9.6 BGP Redistribution
9.6.4 BGP redistribution configuration example
As with IGP routes, all known static routes can be injected into BGP using the redistribute command, or a subset of static routes can be injected using the BGP network command. Again, the network command provides greater control, while increasing the administrative burden.

The figure demonstrates how routing information can be injected dynamically into BGP.
You can configure RTB in the figure to redistribute OSPF-learned routes into BGP dynamically:

RTB(config)#router bgp 200
RTB(config-router)#neighbor 10.1.1.2 remote-as 100
RTB(config-router)#neighbor 10.1.1.2 route-map BLOCK-BAD-ADDRESSES out
RTB(config-router)#redistribute ospf 1 match internal metric 50
RTB(config-router)#redistribute static

For insurance, you can configure a route map that matches any private addresses that you do not want advertised outside the AS. The route map, appropriately called BLOCK-BAD-ADDRESSES, is applied to outbound BGP updates. Also, BGP has been configured to redistribute only internal OSPF routes and assign them a metric of 50. The redistribute static command will dynamically populate BGP with any static routes that RTB happens to be configured with.

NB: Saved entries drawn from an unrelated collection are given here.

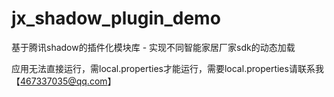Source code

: # jx_shadow_plugin_demo
基于腾讯shadow的插件化模块库 - 实现不同智能家居厂家sdk的动态加载    

应用无法直接运行，需local.properties才能运行，需要local.properties请联系我【467337035@qq.com】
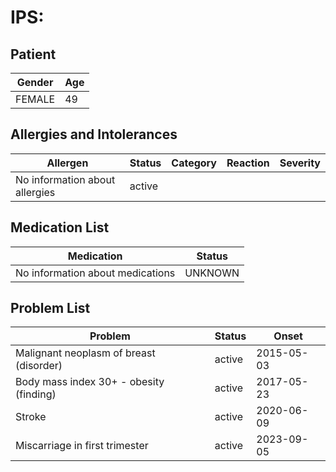 # IPS:

## Patient

|Gender|Age|
|---|---|
|FEMALE|49|

## Allergies and Intolerances

|Allergen|Status|Category|Reaction|Severity|
|---|---|---|---|---|
|No information about allergies|active||||

## Medication List

|Medication|Status|
|---|---|
|No information about medications|UNKNOWN|

## Problem List

|Problem|Status|Onset|
|---|---|---|
|Malignant neoplasm of breast (disorder)|active|2015-05-03|
|Body mass index 30+ - obesity (finding)|active|2017-05-23|
|Stroke|active|2020-06-09|
|Miscarriage in first trimester|active|2023-09-05|

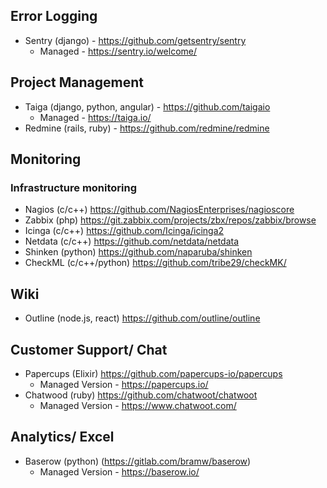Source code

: ## Error Logging
- Sentry (django) - https://github.com/getsentry/sentry
  - Managed - https://sentry.io/welcome/

## Project Management
- Taiga (django, python, angular) - https://github.com/taigaio
  - Managed - https://taiga.io/
- Redmine (rails, ruby) - https://github.com/redmine/redmine

## Monitoring

### Infrastructure monitoring
- Nagios (c/c++) https://github.com/NagiosEnterprises/nagioscore
- Zabbix (php) https://git.zabbix.com/projects/zbx/repos/zabbix/browse
- Icinga (c/c++) https://github.com/Icinga/icinga2
- Netdata (c/c++) https://github.com/netdata/netdata
- Shinken (python) https://github.com/naparuba/shinken
- CheckML (c/c++/python) https://github.com/tribe29/checkMK/

## Wiki
- Outline (node.js, react) https://github.com/outline/outline

## Customer Support/ Chat
- Papercups (Elixir) https://github.com/papercups-io/papercups
  - Managed Version - https://papercups.io/
- Chatwood (ruby) https://github.com/chatwoot/chatwoot
  - Managed Version - https://www.chatwoot.com/

## Analytics/ Excel
- Baserow (python) (https://gitlab.com/bramw/baserow)
  - Managed Version - https://baserow.io/


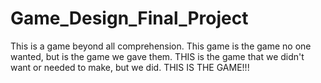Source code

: # Game_Design_Final_Project
This is a game beyond all comprehension. This game is the game no one wanted, but is the game we gave them. THIS is the game that we didn't want or needed to make, but we did. THIS IS THE GAME!!!
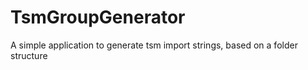 # TsmGroupGenerator
A simple application to generate tsm import strings, based on a folder structure
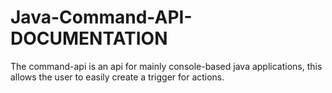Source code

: # Java-Command-API- DOCUMENTATION
The command-api is an api for mainly console-based java applications,
this allows the user to easily create a trigger for actions. 

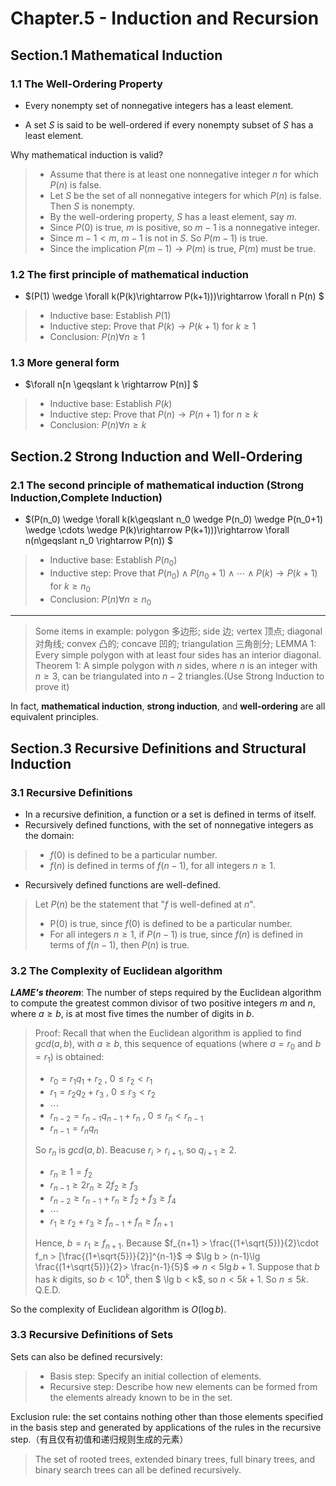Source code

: # Chapter.5 - Induction and Recursion

## Section.1 Mathematical Induction

### 1.1 The Well-Ordering Property

- Every nonempty set of nonnegative integers has a least element.

- A set $S$ is said to be well-ordered if every nonempty subset of $S$ has a least element.

Why mathematical induction is valid?
>
> - Assume that there is at least one nonnegative integer $n$ for which $P(n)$ is false.
> - Let $S$ be the set of all nonnegative integers for which $P(n)$ is false.
>   Then $S$ is nonempty.
> - By the well-ordering property, $S$ has a least element, say $m$.
> - Since $P(0)$ is true, $m$ is positive, so $m - 1$ is a nonnegative integer.
> - Since $m - 1 < m$, $m - 1$ is not in $S$. So $P(m - 1)$ is true.
> - Since the implication $P(m - 1) \rightarrow P(m)$ is true, $P(m)$ must be true.
>
### 1.2 The first principle of mathematical induction

- $(P(1) \wedge \forall k(P(k)\rightarrow P(k+1)))\rightarrow \forall n P(n) $
>
> - Inductive base: Establish $P(1)$
> - Inductive step: Prove that $P(k)\rightarrow P(k+1)$ for $k\geqslant 1$
> - Conclusion: $P(n) \forall n \geqslant 1$

### 1.3 More general form

- $\forall n[n \geqslant k \rightarrow P(n)] $
>
> - Inductive base: Establish $P(k)$
> - Inductive step: Prove that $P(n)\rightarrow P(n+1)$ for $n\geqslant k$
> - Conclusion: $P(n) \forall n \geqslant k$

## Section.2 Strong Induction and Well-Ordering

### 2.1 The second principle of mathematical induction (Strong Induction,Complete Induction)

- $(P(n_0) \wedge \forall k(k\geqslant n_0 \wedge P(n_0) \wedge P(n_0+1) \wedge \cdots \wedge P(k)\rightarrow P(k+1)))\rightarrow \forall n(n\geqslant n_0 \rightarrow P(n)) $

> - Inductive base: Establish $P(n_0)$
> - Inductive step: Prove that $P(n_0) \wedge P(n_0+1) \wedge \cdots \wedge P(k)\rightarrow P(k+1)$ for $k\geqslant n_0$
> - Conclusion: $P(n) \forall n \geqslant n_0$
>
---
> Some items in example:
> polygon 多边形; side 边; vertex 顶点; diagonal 对角线; convex 凸的; concave 凹的; triangulation 三角剖分;
> LEMMA 1: Every simple polygon with at least four sides has an interior diagonal.
> Theorem 1: A simple polygon with $n$ sides, where $n$ is an integer with $n\geqslant 3$, can be triangulated into $n-2$ triangles.(Use Strong Induction to prove it)

In fact, **mathematical induction**, **strong induction**, and **well-ordering** are all equivalent principles.

## Section.3 Recursive Definitions and Structural Induction

### 3.1 Recursive Definitions

- In a recursive definition, a function or a set is defined in terms of itself.
- Recursively defined functions, with the set of nonnegative integers as the domain:
>
> - $f(0)$ is defined to be a particular number.
> - $f(n)$ is defined in terms of $f(n-1)$, for all integers $n\geqslant 1$.
>
- Recursively defined functions are well-defined.

> Let $P(n)$ be the statement that "$f$ is well-defined at $n$".
>
> - P(0) is true, since $f(0)$ is defined to be a particular number.
> - For all integers $n\geqslant 1$, if $P(n-1)$ is true, since $f(n)$ is defined in terms of $f(n-1)$, then $P(n)$ is true.

### 3.2 The Complexity of Euclidean algorithm

***LAME's theorem***: The number of steps required by the Euclidean algorithm to compute the greatest common divisor of two positive integers $m$ and $n$, where $a\geqslant b$, is at most five times the number of digits in $b$.

> Proof: Recall that when the Euclidean algorithm is applied to find $gcd(a,b)$, with $a\geqslant b$, this sequence of equations (where $a=r_0$ and $b=r_1$) is obtained:
>  
> - $r_0 = r_1q_1 + r_2$  ,  $0\leqslant r_2 < r_1$
> - $r_1 = r_2q_2 + r_3$  ,  $0\leqslant r_3 < r_2$
> - $\cdots$
> - $r_{n-2} = r_{n-1}q_{n-1} + r_n$  ,  $0\leqslant r_n < r_{n-1}$
> - $r_{n-1} = r_nq_n$
>  
> So $r_n$ is $gcd(a,b)$. Beacuse $r_i>r_{i+1}$, so $q_{i+1}\geqslant 2$.
>
> - $r_n\geqslant 1 = f_2$
> - $r_{n-1}\geqslant 2r_n \geqslant 2f_2\geqslant f_3$
> - $r_{n-2}\geqslant r_{n-1}+r_n \geqslant f_2+f_3\geqslant f_4$
> - $\cdots$
> - $r_1\geqslant r_2+r_3 \geqslant f_{n-1}+f_n\geqslant f_{n+1}$
>
> Hence, $b=r_1\geqslant f_{n+1}$.
> Because $f_{n+1} > \frac{(1+\sqrt{5})}{2}\cdot f_n > [\frac{(1+\sqrt{5})}{2}]^{n-1}$ $\Rightarrow$ $\lg b > (n-1)\lg \frac{(1+\sqrt{5})}{2}> \frac{n-1}{5}$ $\Rightarrow$ $n<5\lg b + 1$.
> Suppose that $b$ has $k$ digits, so $b < 10^k$, then $ \lg b < k$, so $n<5k + 1$.
> So $n\leqslant 5k$.
> Q.E.D.
>
So the complexity of Euclidean algorithm is $O(\log b)$.

### 3.3 Recursive Definitions of Sets

Sets can also be defined recursively:

> - Basis step: Specify an initial collection of elements.
> - Recursive step: Describe how new elements can be formed from the elements already known to be in the set.
>
Exclusion rule: the set contains nothing other than those elements specified in the basis step and generated by applications of the rules in the recursive step.（有且仅有初值和递归规则生成的元素）

> The set of rooted trees, extended binary trees, full binary trees, and binary search trees can all be defined recursively.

Alternatively, you can configure RTB to inject internal routes semidynamically, by using the BGP network command:

RTB(config)#router bgp 200
RTB(config-router)#neighbor 10.1.1.2 remote-as 100
RTB(config-router)#neighbor 10.1.1.2 route-map BLOCK-BAD-ADDRESSES out
RTB(config-router)#network 192.168.1.0
RTB(config-router)#network 192.168.2.0

If you configure RTB accordingly, it will not inject all the internal routes into BGP. Only the two networks specified, 192.168.1.0 and 192.168.2.0, will be injected (although you could have configured them all the same way). In a sense, the BGP network command redistributes the specified IGP route into BGP, allowing for precise control.